For reapplicants, Fuqua allows submission of the same list from a prior year or a new list. Reapplicants who made a genuine attempt at the essay in their prior cycle and who have not changed substantially as people may reasonably carry the same list. Those who have had significant life experiences in the intervening period — new relationships, travel, personal challenges, professional pivots — should treat the update as an opportunity to give the committee a more current picture. The admissions committee will have access to essays submitted in prior cycles, and a list that is word-for-word identical to a prior submission from someone who has spent a year in a significantly different context may raise questions.
Essay 2: Three Ways You Expect to Contribute at Fuqua (500 words)
“Fuqua prides itself on cultivating a culture of engagement. Our students enjoy a wide range of student-led organizations that provide opportunities for leadership development and personal fulfillment, as well as an outlet for contributing to society. Based on your understanding of the Fuqua culture, what are 3 ways you expect to contribute at Fuqua?”
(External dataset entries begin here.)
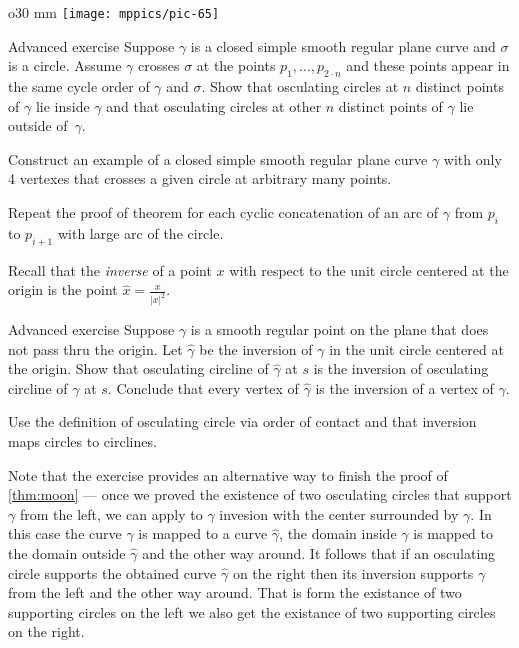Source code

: \begin{wrapfigure}{o}{30 mm}
\vskip-4mm
\centering
\texttt{[image: mppics/pic-65]}
\vskip0mm
\end{wrapfigure}

\begin{thm}{Advanced exercise}
Suppose $\gamma$ is a closed simple smooth regular plane curve and $\sigma$ is a circle.
Assume $\gamma$ crosses $\sigma$ at the points $p_1,\dots,p_{2{\cdot} n}$ and these points appear in the same cycle order of $\gamma$ and $\sigma$.
Show that osculating circles at $n$ distinct points of $\gamma$ lie inside $\gamma$ and that osculating circles at other $n$ distinct points of $\gamma$ lie outside of~$\gamma$.

Construct an example of a closed simple smooth regular plane curve $\gamma$ with only 4 vertexes that crosses a given circle at arbitrary many points. 
\end{thm}

 Repeat the proof of theorem for each cyclic concatenation of an arc of $\gamma$ from $p_i$ to $p_{i+1}$ with large arc of the circle. 

Recall that the \emph{inverse} of a point $x$ with respect to the unit circle centered at the origin is the point $\hat x=\tfrac{x}{|x|^2}$.



\begin{thm}{Advanced exercise}
Suppose $\gamma$ is a smooth regular point on the plane that does not pass thru the origin.
Let $\hat \gamma$ be the inversion of $\gamma$ in the unit circle centered at the origin.
Show that osculating circline of $\hat\gamma$ at $s$ is the inversion of osculating circline of $\gamma$ at $s$.
Conclude that every vertex of $\hat\gamma$ is the inversion of a vertex of $\gamma$.
\end{thm}

 Use the definition of osculating circle via order of contact and that inversion maps circles to circlines. 


Note that the exercise provides an alternative way to finish the proof of \ref{thm:moon} --- once we proved the existence of two osculating circles that support $\gamma$ from the left,
we can apply to $\gamma$ invesion with the center surrounded by $\gamma$.
In this case the curve $\gamma$ is mapped to a curve $\hat \gamma$,
the domain inside $\gamma$ is mapped to the domain outside $\hat\gamma$ and the other way around.
It follows that if an osculating circle supports the obtained curve $\hat\gamma$ on the right 
then its inversion supports  $\gamma$ from the left and the other way around.
That is form the existance of two supporting circles on the left we also get the existance of two supporting circles on the right.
This essay is the counterpart to Essay 1. Where the 25 Random Things essay asks who you are, Essay 2 asks what you intend to do with who you are within the Fuqua community. The three contributions should be specific enough that they could not have been written about any other MBA program. Generic contributions — “I plan to join the Consulting Club and bring my consulting experience to club events” — tell the committee almost nothing about the candidate’s genuine engagement with the Fuqua community. Specific contributions — grounded in named clubs, centers, practicum programs, or student initiatives that connect directly to the candidate’s background, goals, and personal interests — demonstrate that the candidate has done the research and has a genuine sense of where they would plug in.
The essay is framed around contribution, not benefit. This is a deliberate distinction. Candidates who write 500 words about what they will gain from the Fuqua community have misread the question. The committee is asking what you will give: what perspective, experience, skill, or energy you will bring to the student organizations, classroom discussions, and community activities that define the Fuqua experience. That framing requires the candidate to understand the Fuqua ecosystem well enough to identify where a genuine gap exists that they could fill, not simply where they have relevant experience, but where that experience would add something that the community would otherwise lack.
The Fuqua Impact Scholars designation is worth noting in the context of this essay. Candidates who indicate an interest in being a Fuqua Impact Scholar — a designation aligned with one of the five research centers (CASE, Duke I&E, COLE, EDGE, or HSM) — are asked to complete an additional 100-word short response explaining how their engagement as an Impact Scholar would enhance their post-MBA career goals. This short response should be treated with the same specificity standard as Essay 2: center-specific, goal-connected, and genuine rather than formulaic.
For reapplicants, Essay 2 is required regardless of what was submitted in a prior cycle. Reapplicants should ensure they are answering the current prompt as asked, since word counts and framing may have changed. The reapplicant essay — a separate 500-word requirement — asks candidates to describe the self-reflection process they underwent after the prior application and how they have grown as a result. That essay should be forward-looking and substantive: not a defense of the prior candidacy, but a credible account of what has changed, what has been learned, and why those changes make the reapplication stronger. For guidance on approaching reapplication strategy, see our MBA Reapplication guide. If you would like to received a comprehensive evaluation of your prior rejection, please request a ding analysis.
For strategic guidance on how to approach MBA essays across programs, see our MBA Essay guide.
If you’re working through how to approach the 25 Random Things essay and the contribution framework in Essay 2, schedule a consultation to assess where your application stands.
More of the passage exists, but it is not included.